He gazed dully at Mooney. “Gotta be up early. There’s no alarm clock.”
“That’s all right. I’ll wake you. Got a watch?”
Kerrigan was already prone on the mattress and his eyes were closed as he took out the pocket watch and handed it to Mooney. “Get me up at six-thirty,” he whispered, and while sleep closed in on his brain he wondered what Mooney would be doing awake at that time. But before he could put the question into words, he was asleep.
7
At ten in the morning the sun was like a big muzzle shooting liquid fire onto the river. Near the docks the big ships glimmered in the sticky heat. On the piers the stevedores were stripped bare to the waist, and some of them had rags tied around their foreheads to keep the perspiration from running into their eyes.

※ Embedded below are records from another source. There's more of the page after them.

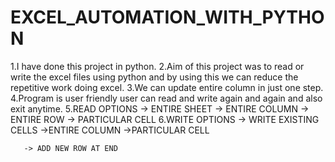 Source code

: # EXCEL_AUTOMATION_WITH_PYTHON
1.I have done this project in python. 
2.Aim of this project was to  read or write the excel files using python and by using this we can reduce the repetitive  work doing excel.
3.We can update entire column in just one step.
4.Program is user friendly user can read and write again and again  and also exit anytime.
5.READ OPTIONS
       -> ENTIRE SHEET
       -> ENTIRE COLUMN
       -> ENTIRE ROW
       -> PARTICULAR CELL
 6.WRITE OPTIONS
       -> WRITE EXISTING CELLS
            ->ENTIRE COLUMN
            ->PARTICULAR CELL
            
       -> ADD NEW ROW AT END 
 
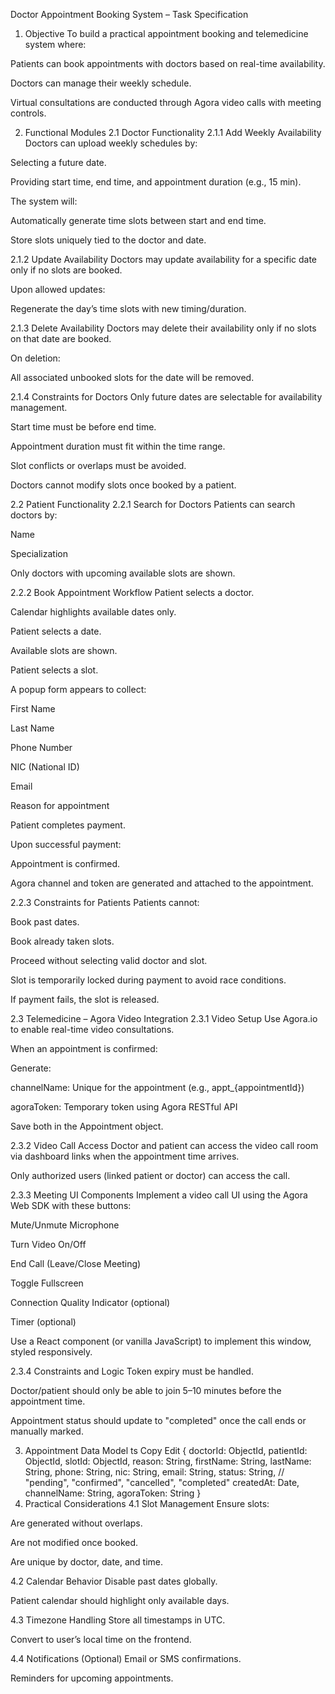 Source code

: Doctor Appointment Booking System – Task Specification
1. Objective
To build a practical appointment booking and telemedicine system where:

Patients can book appointments with doctors based on real-time availability.

Doctors can manage their weekly schedule.

Virtual consultations are conducted through Agora video calls with meeting controls.

2. Functional Modules
2.1 Doctor Functionality
2.1.1 Add Weekly Availability
Doctors can upload weekly schedules by:

Selecting a future date.

Providing start time, end time, and appointment duration (e.g., 15 min).

The system will:

Automatically generate time slots between start and end time.

Store slots uniquely tied to the doctor and date.

2.1.2 Update Availability
Doctors may update availability for a specific date only if no slots are booked.

Upon allowed updates:

Regenerate the day’s time slots with new timing/duration.

2.1.3 Delete Availability
Doctors may delete their availability only if no slots on that date are booked.

On deletion:

All associated unbooked slots for the date will be removed.

2.1.4 Constraints for Doctors
Only future dates are selectable for availability management.

Start time must be before end time.

Appointment duration must fit within the time range.

Slot conflicts or overlaps must be avoided.

Doctors cannot modify slots once booked by a patient.

2.2 Patient Functionality
2.2.1 Search for Doctors
Patients can search doctors by:

Name

Specialization

Only doctors with upcoming available slots are shown.

2.2.2 Book Appointment Workflow
Patient selects a doctor.

Calendar highlights available dates only.

Patient selects a date.

Available slots are shown.

Patient selects a slot.

A popup form appears to collect:

First Name

Last Name

Phone Number

NIC (National ID)

Email

Reason for appointment

Patient completes payment.

Upon successful payment:

Appointment is confirmed.

Agora channel and token are generated and attached to the appointment.

2.2.3 Constraints for Patients
Patients cannot:

Book past dates.

Book already taken slots.

Proceed without selecting valid doctor and slot.

Slot is temporarily locked during payment to avoid race conditions.

If payment fails, the slot is released.

2.3 Telemedicine – Agora Video Integration
2.3.1 Video Setup
Use Agora.io to enable real-time video consultations.

When an appointment is confirmed:

Generate:

channelName: Unique for the appointment (e.g., appt_{appointmentId})

agoraToken: Temporary token using Agora RESTful API

Save both in the Appointment object.

2.3.2 Video Call Access
Doctor and patient can access the video call room via dashboard links when the appointment time arrives.

Only authorized users (linked patient or doctor) can access the call.

2.3.3 Meeting UI Components
Implement a video call UI using the Agora Web SDK with these buttons:

Mute/Unmute Microphone

Turn Video On/Off

End Call (Leave/Close Meeting)

Toggle Fullscreen

Connection Quality Indicator (optional)

Timer (optional)

Use a React component (or vanilla JavaScript) to implement this window, styled responsively.

2.3.4 Constraints and Logic
Token expiry must be handled.

Doctor/patient should only be able to join 5–10 minutes before the appointment time.

Appointment status should update to "completed" once the call ends or manually marked.

3. Appointment Data Model
ts
Copy
Edit
{
  doctorId: ObjectId,
  patientId: ObjectId,
  slotId: ObjectId,
  reason: String,
  firstName: String,
  lastName: String,
  phone: String,
  nic: String,
  email: String,
  status: String, // "pending", "confirmed", "cancelled", "completed"
  createdAt: Date,
  channelName: String,
  agoraToken: String
}
4. Practical Considerations
4.1 Slot Management
Ensure slots:

Are generated without overlaps.

Are not modified once booked.

Are unique by doctor, date, and time.

4.2 Calendar Behavior
Disable past dates globally.

Patient calendar should highlight only available days.

4.3 Timezone Handling
Store all timestamps in UTC.

Convert to user’s local time on the frontend.

4.4 Notifications (Optional)
Email or SMS confirmations.

Reminders for upcoming appointments. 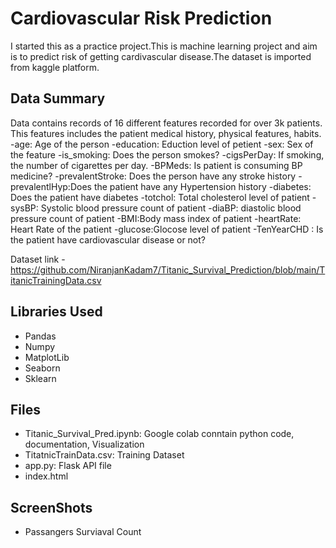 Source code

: # **Cardiovascular Risk Prediction**
I started this as a practice project.This is machine learning project and aim is to predict risk of getting cardivascular disease.The dataset is imported from kaggle platform.



## Data Summary
Data contains records of 16 different features recorded for over 3k patients. This features includes the patient medical history, physical features, habits. 
-age: Age of the person
-education: Eduction level of petient
-sex: Sex of the feature
-is_smoking: Does the person smokes?
-cigsPerDay: If smoking, the number of cigarettes per day.
-BPMeds: Is patient is consuming BP medicine?
-prevalentStroke: Does the person have any stroke history
-prevalentlHyp:Does the patient have any Hypertension history
-diabetes: Does the patient have diabetes
-totchol: Total cholesterol level of patient
-sysBP: Systolic blood pressure count of patient
-diaBP: diastolic blood pressure count of patient
-BMI:Body mass index of patient
-heartRate: Heart Rate of the patient
-glucose:Glocose level of patient
-TenYearCHD : Is the patient have cardiovascular disease or not?


Dataset link - https://github.com/NiranjanKadam7/Titanic_Survival_Prediction/blob/main/TitanicTrainingData.csv


## Libraries Used
 - Pandas
 - Numpy
 - MatplotLib
 - Seaborn
 - Sklearn
## Files
 - Titanic_Survival_Pred.ipynb: Google colab conntain python code, documentation, Visualization
 - TitatnicTrainData.csv: Training Dataset
 - app.py: Flask API file
 - index.html

## ScreenShots 
 - Passangers Surviaval Count
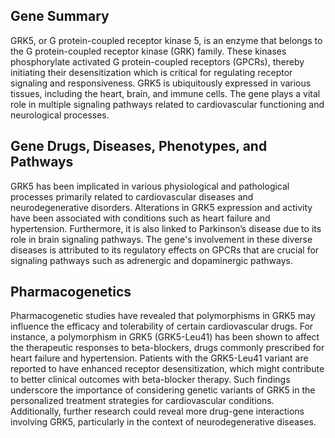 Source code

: ## Gene Summary
GRK5, or G protein-coupled receptor kinase 5, is an enzyme that belongs to the G protein-coupled receptor kinase (GRK) family. These kinases phosphorylate activated G protein-coupled receptors (GPCRs), thereby initiating their desensitization which is critical for regulating receptor signaling and responsiveness. GRK5 is ubiquitously expressed in various tissues, including the heart, brain, and immune cells. The gene plays a vital role in multiple signaling pathways related to cardiovascular functioning and neurological processes.

## Gene Drugs, Diseases, Phenotypes, and Pathways
GRK5 has been implicated in various physiological and pathological processes primarily related to cardiovascular diseases and neurodegenerative disorders. Alterations in GRK5 expression and activity have been associated with conditions such as heart failure and hypertension. Furthermore, it is also linked to Parkinson’s disease due to its role in brain signaling pathways. The gene's involvement in these diverse diseases is attributed to its regulatory effects on GPCRs that are crucial for signaling pathways such as adrenergic and dopaminergic pathways.

## Pharmacogenetics
Pharmacogenetic studies have revealed that polymorphisms in GRK5 may influence the efficacy and tolerability of certain cardiovascular drugs. For instance, a polymorphism in GRK5 (GRK5-Leu41) has been shown to affect the therapeutic responses to beta-blockers, drugs commonly prescribed for heart failure and hypertension. Patients with the GRK5-Leu41 variant are reported to have enhanced receptor desensitization, which might contribute to better clinical outcomes with beta-blocker therapy. Such findings underscore the importance of considering genetic variants of GRK5 in the personalized treatment strategies for cardiovascular conditions. Additionally, further research could reveal more drug-gene interactions involving GRK5, particularly in the context of neurodegenerative diseases.
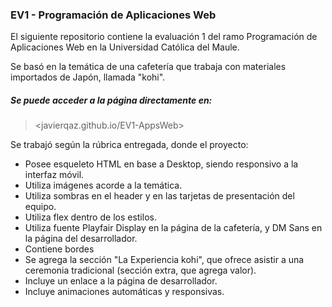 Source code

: ### EV1 - Programación de Aplicaciones Web

El siguiente repositorio contiene la evaluación 1 del ramo Programación de Aplicaciones Web en la Universidad Católica del Maule.

Se basó en la temática de una cafetería que trabaja con materiales importados de Japón, llamada "kohi".

##### Se puede acceder a la página directamente en:
> <javierqaz.github.io/EV1-AppsWeb>

Se trabajó según la rúbrica entregada, donde el proyecto:

* Posee esqueleto HTML en base a Desktop, siendo responsivo a la interfaz móvil.
* Utiliza imágenes acorde a la temática.
* Utiliza sombras en el header y en las tarjetas de presentación del equipo.
* Utiliza flex dentro de los estilos.
* Utiliza fuente Playfair Display en la página de la cafetería, y DM Sans en la página del desarrollador.
* Contiene bordes
* Se agrega la sección "La Experiencia kohi", que ofrece asistir a una ceremonia tradicional (sección extra, que agrega valor).
* Incluye un enlace a la página de desarrollador.
* Incluye animaciones automáticas y responsivas.


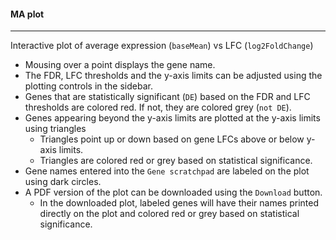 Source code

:#### MA plot
------------

Interactive plot of average expression (`baseMean`) vs LFC (`log2FoldChange`)

- Mousing over a point displays the gene name.
- The FDR, LFC thresholds and the y-axis limits can be adjusted using the plotting controls in the sidebar.
- Genes that are statistically significant (`DE`) based on the FDR and LFC thresholds are colored red. If not, they
  are colored grey (`not DE`).
- Genes appearing beyond the y-axis limits are plotted at the y-axis limits using triangles
  - Triangles point up or down based on gene LFCs above or below y-axis limits.
  - Triangles are colored red or grey based on statistical significance.
- Gene names entered into the `Gene scratchpad` are labeled on the plot using dark circles.
- A PDF version of the plot can be downloaded using the
  `Download` button.
  - In the downloaded plot, labeled genes will have their names
    printed directly on the plot and colored red or grey based on
    statistical significance.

Alongside Pier 17 there was a freighter that had just come in from the West Indies with a cargo of pineapples, and the dock foremen were feverishly bawling orders, spurring the stevedores to work faster. There were some wholesale fruit merchants scurrying around, screaming that pineapples were rotting on the deck, melting away in the heat, while these goddamn loafers took their time and carried the crates as though they had lead in their pants.
Kerrigan and two other workers were struggling with a six-hundred-pound crate when a little man wearing a straw hat came up and shrieked, “Lift it! For God’s sake, lift it!”
They were trying to lift the crate onto a wheeled platform. But on this side of the pier there was a traffic problem. They were surrounded by a jam-up of crates and bales and huge boxes and they had insufficient space to get leverage.
Stooped over, with the crate leaning against their backs, the two stevedores were panting and grimacing while Kerrigan knelt on the planks, his hands under the edge of the crate, trying to coax it onto the platform.
“You morons!” the little man screeched. “That ain’t the way to do it.”